Profiel Jacht
NIEUWS | TEGENSPRAAK | SUPPLEMENT | AGENDA | ARCHIEF | ADVERTENTIES | SERVICE 





JACHT
MEER DAN HET SCHOT
GEWEREN
WET
OPLEIDING
HONDEN
JAGERS
REIZEN
MINDER TERREINEN
FATSOENSREGELS
JACHTMIDDELEN
AFGESCHOTEN WILD
WILDSOORTEN
WILDCONSUMPTIE
JACHTSOORTEN
GROENE TAAL
ORGANISATIES
TIJDSCHRIFTEN
LINKS



Overzicht eerdere
afleveringen Profiel

Opleiding

Lessen in vogelvlucht

De jager in Nederland moet aan een aantal strikte voorwaarden voldoen. Hij moet een opleiding volgen, bijvoorbeeld om 21 eendensoorten te kunnen herkennen.

Tijn Kramer

OM IN NEDERLAND te mogen jagen dient de jager in het bezit te zijn van een jachtakte. Deze wordt verstrekt als aan vier voorwaarden is voldaan. De aspirant-jager moet in het bezit zijn van het jachtdiploma, een WA-verzekering hebben afgesloten, van onbesproken gedrag zijn en hij moet aantonen te kunnen jagen op een terrein van minimaal veertig aaneengesloten hectaren. Deze voorwaarden maken de route tot de uiteindelijke jacht een relatief kostbaar en tijdrovend traject.

De eerste en meest tijdrovende voorwaarde voor de jacht is het in het bezit komen van het door het ministerie van Landbouw, Natuurbeheer en Visserij erkende jachtdiploma. Dit 'jagersexamen' bestaat uit een intensief theorie- en praktijkgedeelte, samengesteld door jachtbond KNJV en opleidingsinstituut PBNA.

De meest logische manier om voor dit examen te slagen is het volgen van de jachtopleiding die door heel Nederland wordt gegeven (in 15 plaatsen). In elf cursusavonden wordt ongeveer tweeëneenhalf tot drie uur lang de cursusstof aan de hand van dia's verduidelijkt. Daarnaast worden enige uren zelfstudie per week van de cursist verwacht.

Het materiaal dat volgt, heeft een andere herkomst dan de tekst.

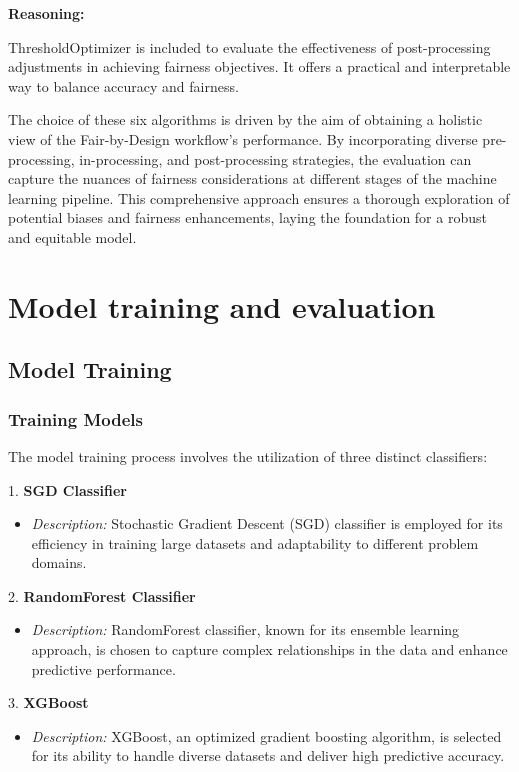 \textbf{Reasoning:}

ThresholdOptimizer is included to evaluate the effectiveness of post-processing adjustments in achieving fairness objectives. It offers a practical and interpretable way to balance accuracy and fairness.

The choice of these six algorithms is driven by the aim of obtaining a holistic view of the Fair-by-Design workflow's performance. By incorporating diverse pre-processing, in-processing, and post-processing strategies, the evaluation can capture the nuances of fairness considerations at different stages of the machine learning pipeline. This comprehensive approach ensures a thorough exploration of potential biases and fairness enhancements, laying the foundation for a robust and equitable model.

\section{Model training and evaluation}
\label{section:val_mt_eval}

\subsection{Model Training}

\subsubsection{Training Models}

The model training process involves the utilization of three distinct classifiers:

1. \textbf{SGD Classifier}
   \begin{itemize}
       \item \textit{Description:} Stochastic Gradient Descent (SGD) classifier is employed for its efficiency in training large datasets and adaptability to different problem domains.
   \end{itemize}

2. \textbf{RandomForest Classifier}
   \begin{itemize}
       \item \textit{Description:} RandomForest classifier, known for its ensemble learning approach, is chosen to capture complex relationships in the data and enhance predictive performance.
   \end{itemize}

3. \textbf{XGBoost}
   \begin{itemize}
       \item \textit{Description:} XGBoost, an optimized gradient boosting algorithm, is selected for its ability to handle diverse datasets and deliver high predictive accuracy.
   \end{itemize}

Het theoriegedeelte van deze opleiding is niet zozeer moeilijk als wel zeer omvangrijk: het cursusboek bestaat uit ongeveer vijfhonderd pagina's. De aandacht gaat uiteraard uit naar de verschillende al dan niet te bejagen diersoorten. Maar niet alleen de verschillende wildsoorten worden uitgebreid besproken. Er zijn ook hoofdstukken gewijd aan de jachtwetgeving, jachthonden, wapens, ecologie en wildstand, wildziekten, landbouw, jachtbeheer, de verzorging van geschoten wild en gedragsregels.

De veelheid en variëteit aan informatie wordt verklaard in het voorwoord van het cursusboek. ,,Hij (de jager) zal in zijn wijze van faunabeheer de instandhouding/verbetering van de biotopen en het behoud van een zo gevarieerd mogelijke populatie als belangrijkste voorwaarden dienen te erkennen. Slechts dan kan naast het beheren en de zorg voor het leefgebied van het wild sprake zijn van verantwoord jagen'', aldus de voorzitter van Stichting Jachtopleidingen Nederland, A. Koops van 't Jagt.

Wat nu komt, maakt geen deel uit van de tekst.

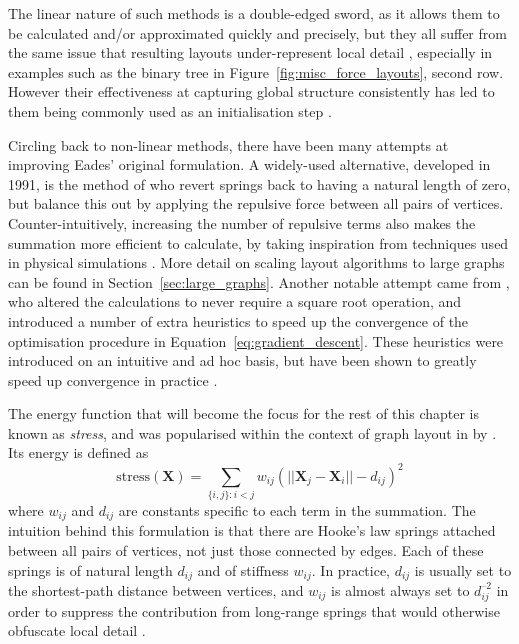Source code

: The linear nature of such methods is a double-edged sword, as it allows them to be calculated and/or approximated quickly and precisely, but they all suffer from the same issue that resulting layouts under-represent local detail \citep{Brandes2008}, especially in examples such as the binary tree in Figure~\ref{fig:misc_force_layouts}, second row. However their effectiveness at capturing global structure consistently has led to them being commonly used as an initialisation step \citep{Brandes2008, Dwyer2009}.

Circling back to non-linear methods, there have been many attempts at improving Eades' original formulation. A widely-used alternative, developed in 1991, is the method of \citet{Fruchterman1991} who revert springs back to having a natural length of zero, but balance this out by applying the repulsive force between all pairs of vertices. Counter-intuitively, increasing the number of repulsive terms also makes the summation more efficient to calculate, by taking inspiration from techniques used in physical simulations \citep{Hachul2004, Hu2005}. More detail on scaling layout algorithms to large graphs can be found in Section~\ref{sec:large_graphs}.
Another notable attempt came from \citet{Frick1995}, who altered the calculations to never require a square root operation, and introduced a number of extra heuristics to speed up the convergence of the optimisation procedure in Equation~\eqref{eq:gradient_descent}. These heuristics were introduced on an intuitive and ad hoc basis, but have been shown to greatly speed up convergence in practice \citep{Brandes2001Physical}.

The energy function that will become the focus for the rest of this chapter is known as \emph{stress}, and was popularised within the context of graph layout in by \citet{Kamada1989}. Its energy is defined as
\begin{equation}
  \mathrm{stress}(\mathbf{X}) = \sum_{\{i,j\}:i<j}w_{ij}(||\mathbf{X}_j-\mathbf{X}_i||-d_{ij})^2
\label{eq:stress}
\end{equation}
where $w_{ij}$ and $d_{ij}$ are constants specific to each term in the summation. The intuition behind this formulation is that there are Hooke's law springs attached between all pairs of vertices, not just those connected by edges. Each of these springs is of natural length $d_{ij}$ and of stiffness $w_{ij}$. In practice, $d_{ij}$ is usually set to the shortest-path distance between vertices, and $w_{ij}$ is almost always set to $d_{ij}^{\text{--}2}$ in order to suppress the contribution from long-range springs that would otherwise obfuscate local detail \citep{Brandes2008}.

De woorden van de voorzitter vinden herhaaldelijk hun weerslag in het cursusboek. Bij de meeste samenvattingen van de hoofdstukken wordt nogmaals herinnerd aan de verantwoordelijkheid van de jager voor het instandhouden van de biotopen. Daarnaast is het cursusboek voornamelijk een uitvoerige en droge opsomming van feiten en weetjes.

Een kleine opsomming van het hoofdstuk 'waterwild' geeft een indicatie wat de aanstaande jager wordt geacht te weten. In 46 pagina's wordt stilgestaan bij de verschillende soorten waterwild: vooral eenden en ganzen. Van elke soort worden gedetailleerd het uiterlijk, voorkomen, biotoop, en soms gedrag, voedsel, manier van voortplanting en verdere leefwijze beschreven. Het gaat hier lang niet altijd om soorten die normaliter in Nederland te zien zijn. Ook soorten die hier niet voorkomen of niet bejaagd mogen worden, worden beschreven. Zo zijn er alleen al 21 eendensoorten die (in vogelvlucht, dus van onderen) herkend dienen te worden aan uiterlijke eigenaardigheden. Het lesmateriaal resulteert in oefenstof als: noem zeven soorten zwemeenden of noem de ganzensoorten van het geslacht Branta.

De cursist wordt eveneens geacht goed met een wapen te kunnen omgaan. Dit wordt geoefend en geëxamineerd op de schietbaan. De cursist moet ten minste zes instructiedagen met het hagelgeweer hebben gevolgd en vier met de kogelbuks voordat hij praktijkexamen mag doen.

De cursus kent zijn eindpunt in het examen. Wie het diploma wil behalen dient twee multiple-choice theorie-examens goed af te leggen. Het praktijkexamen bestaat uit kleiduivenschieten (gehaald bij 18 uit 25 treffers), schieten met klein kaliber en de omgang met het wapen in een gefingeerde jachtsituatie. Minder dan 50 procent van de cursisten slaagt meteen de eerste keer voor het gehele examen.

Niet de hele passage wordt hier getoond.